The tension remained, as a few people jumped up and down on the dumpsters, screaming at us to stand up to the police, and other protesters shouted back to avoid violance. Next to me, a woman quietly came forward and kneeled in front of the police, and began to sway back and forth, praying. The police never moved, until 5:30, when they received the order to clear downtown. We heard percussion grenades at the intersections around us, and then with no warning the police fired tear gas and started advancing in lock step. They kept shooting and advancing, and they stampeded 10,000 people out of downtown. They pushed many of the demonstrators all the way into capitol hill, where angry residents came out of their houses and battled police for much of that night and the next.

Now I'm back in Fresno, and my head is spinning. When I went up to Seattle, I thought a lot of things would happen, but I never thought for a minute that we would actually be able to shut down the WTO.

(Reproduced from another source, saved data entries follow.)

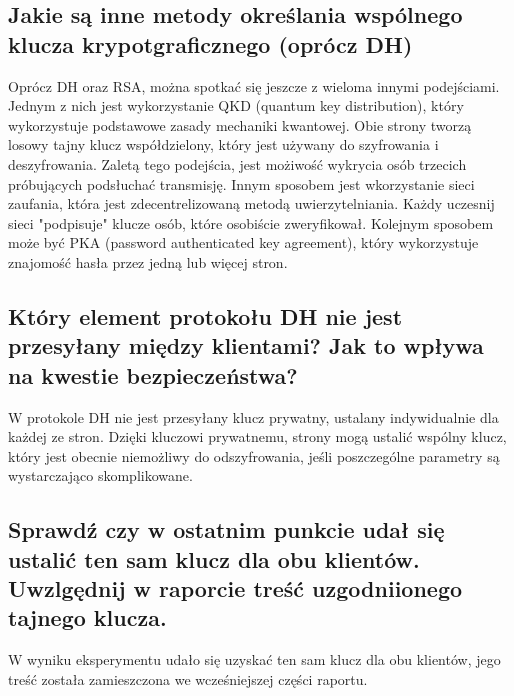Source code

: \documentclass{article}
\begin{document}
\subsection{Jakie są inne metody określania wspólnego klucza krypotgraficznego (oprócz DH)}
Oprócz DH oraz RSA, można spotkać się jeszcze z wieloma innymi podejściami. Jednym z nich jest wykorzystanie QKD (quantum key distribution), który wykorzystuje podstawowe zasady mechaniki kwantowej. Obie strony
tworzą losowy tajny klucz współdzielony, który jest używany do szyfrowania i deszyfrowania. Zaletą tego podejścia, jest możiwość wykrycia osób trzecich próbujących podsłuchać transmisję. Innym sposobem jest wkorzystanie sieci zaufania, która jest zdecentrelizowaną
metodą uwierzytelniania. Każdy uczesnij sieci "podpisuje" klucze osób, które osobiście zweryfikował. Kolejnym sposobem może być PKA (password authenticated key agreement), który wykorzystuje znajomość hasła przez jedną lub więcej stron.
\subsection{Który element protokołu DH nie jest przesyłany między klientami? Jak to wpływa na kwestie bezpieczeństwa?}
W protokole DH nie jest przesyłany klucz prywatny, ustalany indywidualnie dla każdej ze stron. Dzięki kluczowi prywatnemu, strony mogą ustalić wspólny klucz, który jest obecnie niemożliwy do odszyfrowania,
jeśli poszczególne parametry są wystarczająco skomplikowane.
\subsection{Sprawdź czy w ostatnim punkcie udał się ustalić ten sam klucz dla obu klientów. Uwzlgędnij w raporcie treść uzgodniionego tajnego klucza.}
W wyniku eksperymentu udało się uzyskać ten sam klucz dla obu klientów, jego treść została zamieszczona we wcześniejszej części raportu.
\end{document}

The Seattle Post-Intelligencer ran a picture of the first afternoon session of the ministerial meeting (which WTO Director Mike Moore vowed went on as scheduled). In the picture, a sea of seats are visible, each one labeled with the name of a different country. There are about four people seated in the whole room. In the midst of the confusion, Medea Benjamin, director of Global Exhange snuck on stage and began moderating a discussion about the anti-democratic nature of the WTO. This apparently went on for 10 or 15 minutes before someone realized what was going on and police yanked her off stage.

In 24 hours, the national debate over trade policy changed permanently. This protest was on the front page of nearly every paper in the U.S., and many others around the world, For the first time I can remember, world leaders were forced to answer to the populist left. President Clinton declared that enforceable international labor standards should be part of the WTO, a 180 degree reversal in the administration's policy. At the same time, the U.S. delegation vowed to block all progress on negotiating an agenda for the next round of talks until the environmentally disastrous global free-logging agreement is adopted by the WTO.

It will be a while before the smoke clears and we can see how much has really changed. We are taking on the most powerful economic interests in the world, They have hijacked global trade regulation to create a powerful tool for limiting the ability of democratic governments to curb corporate malfeasance, and they won't give that up without a fight.

But I think what we saw in Seattle was a powerful possibility. The possibility that the seemingly inexorable process of economic globalization will actually be strong enough to ignite a new internationalism, to unite wildly divergent peoples across the world in a struggle for reasonable working conditions, a healthy environment, corporate accountability, and democracy.

The Wednesday LA times described the scene as the protests were broken up the evening before. "By nightfall, city officials had declared a curfew, and Gov. Gary Locke called for unarmed National Guardsmen to occupy the streets this morning. The drastic steps added a sober,almost warlike ambience to what the U.S. officials had hoped would be a triumphant occasion that would move the global economy into the 21st century."

On Tuesday, the U.S. trade delegation and its corporate sponsors were unable to moved the economy into the 21st century, because WE, the people, did it for them. We fired the opening salvo in the next century's global fight for justice, and the shot was heard round the world. Members of the WTO, welcome to new millenium.